··· The data ···

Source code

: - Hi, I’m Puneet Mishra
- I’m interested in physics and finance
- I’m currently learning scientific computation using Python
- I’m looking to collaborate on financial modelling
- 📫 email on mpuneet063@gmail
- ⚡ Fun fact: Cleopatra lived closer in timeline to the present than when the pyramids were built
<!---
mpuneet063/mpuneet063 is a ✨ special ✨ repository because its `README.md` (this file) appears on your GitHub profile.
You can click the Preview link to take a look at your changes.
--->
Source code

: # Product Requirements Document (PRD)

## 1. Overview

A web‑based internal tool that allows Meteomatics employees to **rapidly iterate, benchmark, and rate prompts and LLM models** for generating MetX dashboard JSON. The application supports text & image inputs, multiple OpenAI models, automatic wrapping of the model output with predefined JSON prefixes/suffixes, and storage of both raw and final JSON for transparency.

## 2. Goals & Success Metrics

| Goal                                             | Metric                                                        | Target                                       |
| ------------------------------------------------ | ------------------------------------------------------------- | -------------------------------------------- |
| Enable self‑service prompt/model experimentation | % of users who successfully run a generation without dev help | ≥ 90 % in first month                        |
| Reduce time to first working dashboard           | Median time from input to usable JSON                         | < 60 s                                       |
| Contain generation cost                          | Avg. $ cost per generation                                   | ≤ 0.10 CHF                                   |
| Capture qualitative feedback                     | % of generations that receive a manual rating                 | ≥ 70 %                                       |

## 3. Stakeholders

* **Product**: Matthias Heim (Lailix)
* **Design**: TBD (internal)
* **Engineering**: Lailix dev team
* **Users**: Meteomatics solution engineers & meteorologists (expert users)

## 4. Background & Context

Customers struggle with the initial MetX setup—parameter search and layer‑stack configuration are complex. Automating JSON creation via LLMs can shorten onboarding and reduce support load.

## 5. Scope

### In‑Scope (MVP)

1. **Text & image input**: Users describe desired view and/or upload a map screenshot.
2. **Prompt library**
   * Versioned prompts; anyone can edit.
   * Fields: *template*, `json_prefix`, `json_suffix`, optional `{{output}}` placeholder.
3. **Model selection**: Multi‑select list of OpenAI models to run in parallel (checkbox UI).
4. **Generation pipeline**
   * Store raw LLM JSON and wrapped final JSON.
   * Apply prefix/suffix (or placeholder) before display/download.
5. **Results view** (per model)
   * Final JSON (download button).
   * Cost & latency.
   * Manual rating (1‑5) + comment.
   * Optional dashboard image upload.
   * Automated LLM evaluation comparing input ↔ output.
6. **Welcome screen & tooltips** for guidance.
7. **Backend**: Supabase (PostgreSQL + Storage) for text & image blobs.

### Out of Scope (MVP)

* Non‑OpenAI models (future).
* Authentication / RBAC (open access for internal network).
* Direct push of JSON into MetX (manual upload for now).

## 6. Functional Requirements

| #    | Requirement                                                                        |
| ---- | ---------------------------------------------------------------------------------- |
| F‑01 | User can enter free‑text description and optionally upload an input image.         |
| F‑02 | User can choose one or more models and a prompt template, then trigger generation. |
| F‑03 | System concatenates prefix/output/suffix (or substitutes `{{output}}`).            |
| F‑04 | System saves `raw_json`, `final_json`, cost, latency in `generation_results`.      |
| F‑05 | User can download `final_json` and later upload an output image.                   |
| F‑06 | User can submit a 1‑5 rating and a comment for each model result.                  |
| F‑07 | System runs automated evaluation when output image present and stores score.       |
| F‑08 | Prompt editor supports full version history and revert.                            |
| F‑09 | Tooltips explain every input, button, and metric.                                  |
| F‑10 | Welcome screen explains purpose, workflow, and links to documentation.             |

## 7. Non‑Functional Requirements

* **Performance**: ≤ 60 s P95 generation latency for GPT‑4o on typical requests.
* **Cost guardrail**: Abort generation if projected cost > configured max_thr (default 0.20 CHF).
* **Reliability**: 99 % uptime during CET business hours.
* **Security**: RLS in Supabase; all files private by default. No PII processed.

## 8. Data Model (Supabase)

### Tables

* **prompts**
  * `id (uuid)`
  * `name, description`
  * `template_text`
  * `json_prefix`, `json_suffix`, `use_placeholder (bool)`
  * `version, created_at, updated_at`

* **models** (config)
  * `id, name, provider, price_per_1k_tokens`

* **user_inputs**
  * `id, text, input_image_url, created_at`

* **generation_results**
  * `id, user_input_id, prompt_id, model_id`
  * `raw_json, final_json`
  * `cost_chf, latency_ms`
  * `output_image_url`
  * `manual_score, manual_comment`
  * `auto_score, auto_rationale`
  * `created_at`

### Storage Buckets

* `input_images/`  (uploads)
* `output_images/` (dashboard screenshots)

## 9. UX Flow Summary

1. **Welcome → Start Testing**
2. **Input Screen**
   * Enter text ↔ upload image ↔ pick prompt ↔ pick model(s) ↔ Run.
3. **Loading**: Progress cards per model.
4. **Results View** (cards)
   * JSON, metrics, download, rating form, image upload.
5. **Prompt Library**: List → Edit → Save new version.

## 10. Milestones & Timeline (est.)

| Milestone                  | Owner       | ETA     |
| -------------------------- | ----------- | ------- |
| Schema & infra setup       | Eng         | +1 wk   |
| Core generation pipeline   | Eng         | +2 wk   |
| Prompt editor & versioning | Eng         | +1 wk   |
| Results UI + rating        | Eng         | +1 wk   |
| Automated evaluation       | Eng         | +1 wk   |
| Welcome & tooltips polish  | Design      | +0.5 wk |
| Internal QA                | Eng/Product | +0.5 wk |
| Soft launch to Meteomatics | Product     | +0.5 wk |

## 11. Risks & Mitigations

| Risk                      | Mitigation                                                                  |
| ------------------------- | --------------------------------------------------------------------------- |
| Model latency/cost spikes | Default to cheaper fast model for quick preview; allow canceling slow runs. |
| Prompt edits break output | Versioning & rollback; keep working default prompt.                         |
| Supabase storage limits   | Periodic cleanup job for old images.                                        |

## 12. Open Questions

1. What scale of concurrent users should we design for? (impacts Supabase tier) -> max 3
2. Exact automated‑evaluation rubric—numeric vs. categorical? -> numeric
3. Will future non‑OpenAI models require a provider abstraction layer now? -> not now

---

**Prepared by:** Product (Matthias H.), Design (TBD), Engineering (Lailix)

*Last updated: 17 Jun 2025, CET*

···

What are the lines above, starting at the one with "upload for now)." and ending at the one with "F‑05 | User"? Give them again exactly, and only them.

* Direct push of JSON into MetX (manual upload for now).

## 6. Functional Requirements

| #    | Requirement                                                                        |
| ---- | ---------------------------------------------------------------------------------- |
| F‑01 | User can enter free‑text description and optionally upload an input image.         |
| F‑02 | User can choose one or more models and a prompt template, then trigger generation. |
| F‑03 | System concatenates prefix/output/suffix (or substitutes `{{output}}`).            |
| F‑04 | System saves `raw_json`, `final_json`, cost, latency in `generation_results`.      |
| F‑05 | User can download `final_json` and later upload an output image.                   |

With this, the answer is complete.